Design a Real-Time Chat System
Company: Uber
Role: Software Engineer
Category: System Design
Difficulty: medium
Interview Round: Onsite
## Design a Real-Time Chat System
Design the backend for a real-time one-to-one and group messaging application (think a 1:1 and small-group chat product like a WhatsApp- or Slack-style messenger). Users can send text messages to other users or to a group, see messages appear in near real time, see delivery and read state, and read their full message history when they come back online — including any messages that arrived while they were disconnected.

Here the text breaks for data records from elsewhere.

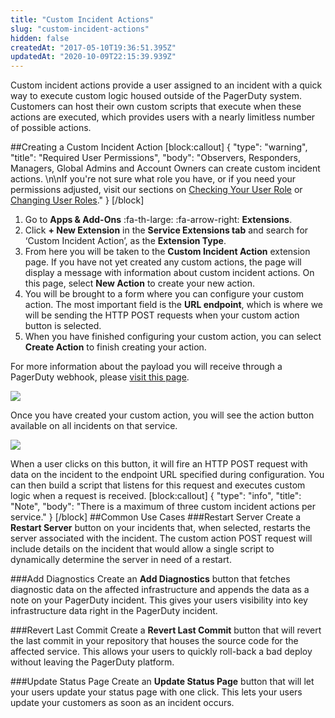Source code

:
 ```yaml
---
title: "Custom Incident Actions"
slug: "custom-incident-actions"
hidden: false
createdAt: "2017-05-10T19:36:51.395Z"
updatedAt: "2020-10-09T22:15:39.939Z"
---
```

Custom incident actions provide a user assigned to an incident with a quick way to execute custom logic housed outside of the PagerDuty system. Customers can host their own custom scripts that execute when these actions are executed, which provides users with a nearly limitless number of possible actions.

##Creating a Custom Incident Action
[block:callout]
{
  "type": "warning",
  "title": "Required User Permissions",
  "body": "Observers, Responders, Managers, Global Admins and Account Owners can create custom incident actions. \n\nIf you're not sure what role you have, or if you need your permissions adjusted, visit our sections on [Checking Your User Role](https://support.pagerduty.com/v1/docs/user-roles#section-checking-your-user-role) or [Changing User Roles](https://support.pagerduty.com/docs/user-roles#section-changing-user-roles)."
}
[/block]
1. Go to **Apps & Add-Ons** :fa-th-large: :fa-arrow-right: **Extensions**.
2. Click **+ New Extension** in the **Service Extensions tab** and search for ‘Custom Incident Action’, as the **Extension Type**. 
3. From here you will be taken to the **Custom Incident Action** extension page. If you have not yet created any custom actions, the page will display a message with information about custom incident actions. On this page, select **New Action** to create your new action.
4. You will be brought to a form where you can configure your custom action. The most important field is the **URL endpoint**, which is where we will be sending the HTTP POST requests when your custom action button is selected. 
5. When you have finished configuring your custom action, you can select **Create Action** to finish creating your action.

For more information about the payload you will receive through a PagerDuty webhook, please [visit this page](https://v2.developer.pagerduty.com/docs/webhooks-v2-overview). 

![](https://files.readme.io/190f46e-webhooks-custom-incident-action.png)

Once you have created your custom action, you will see the action button available on all incidents on that service.

![](https://files.readme.io/131006d-custom-incident-actions-incident-button.png)

When a user clicks on this button, it will fire an HTTP POST request with data on the incident to the endpoint URL specified during configuration. You can then build a script that listens for this request and executes custom logic when a request is received.
[block:callout]
{
  "type": "info",
  "title": "Note",
  "body": "There is a maximum of three custom incident actions per service."
}
[/block]
##Common Use Cases
###Restart Server
Create a **Restart Server** button on your incidents that, when selected, restarts the server associated with the incident. The custom action POST request will include details on the incident that would allow a single script to dynamically determine the server in need of a restart.

###Add Diagnostics
Create an **Add Diagnostics** button that fetches diagnostic data on the affected infrastructure and appends the data as a note on your PagerDuty incident. This gives your users visibility into key infrastructure data right in the PagerDuty incident.

###Revert Last Commit
Create a **Revert Last Commit** button that will revert the last commit in your repository that houses the source code for the affected service. This allows your users to quickly roll-back a bad deploy without leaving the PagerDuty platform.

###Update Status Page
Create an **Update Status Page** button that will let your users update your status page with one click. This lets your users update your customers as soon as an incident occurs.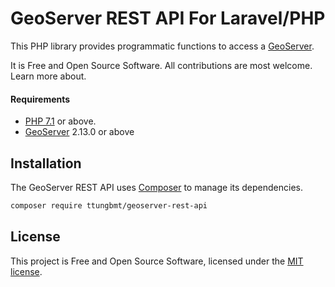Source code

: # GeoServer REST API For Laravel/PHP

This PHP library provides programmatic functions to access a [GeoServer](http://geoserver.org/).

It is Free and Open Source Software. All contributions are most welcome. Learn more about.

#### Requirements

* [PHP 7.1](http://www.php.net/) or above.
* [GeoServer](http://geoserver.org/) 2.13.0 or above

## Installation

The GeoServer REST API uses [Composer](http://getcomposer.org/) to manage its dependencies.

```bash
composer require ttungbmt/geoserver-rest-api
```

## License

This project is Free and Open Source Software, licensed under the [MIT license](./LICENSE.txt).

The interview deliberately drills into the **communication layer**: what network protocol and transport you use between client and server to push messages in real time, and why you chose it over the alternatives. Be prepared to justify the transport choice, how you maintain the live connection, and how a sender's message reaches an offline recipient who later reconnects.
```hint Where to start
Separate the two hard sub-problems: (1) the *real-time delivery* path — how a message gets pushed to an online recipient with low latency — and (2) the *durability / catch-up* path — how messages are stored so an offline recipient can fetch what they missed. They are answered by different components.
```
```hint Transport choice
The interviewer wants the trade-off between a long-lived bidirectional connection (e.g. **WebSocket**) and request/response polling (short polling, long polling, SSE). Anchor your answer in: server-initiated push, latency, connection overhead, and how each behaves through proxies/load balancers and on mobile radios.
```
```hint Offline delivery
An online recipient is reached over their live connection; an offline one is not. You need a per-user durable inbox or a message log keyed by conversation plus a "last delivered/last read" cursor, so a reconnecting client can pull the gap. Think about which datastore gives you cheap append + range-read by conversation and time.
```
### Constraints & Assumptions
State and defend your own numbers; reasonable working assumptions for this exercise:
- ~50M daily active users; a few hundred thousand to ~1M concurrent live connections at peak.
- Each user sends on the order of tens of messages per day; system peak on the order of ~100k messages/second.
- Messages are small (text, a few hundred bytes); media is uploaded out-of-band to blob storage and only a reference travels through chat.
- Target end-to-end delivery latency for online users in the low hundreds of milliseconds (p99).
- Messages must be durable and ordered within a conversation; no message may be silently lost.
- Groups are small-to-medium (up to a few hundred members), not broadcast-scale channels.
- Single-region reasoning is acceptable as a baseline; note what changes for multi-region.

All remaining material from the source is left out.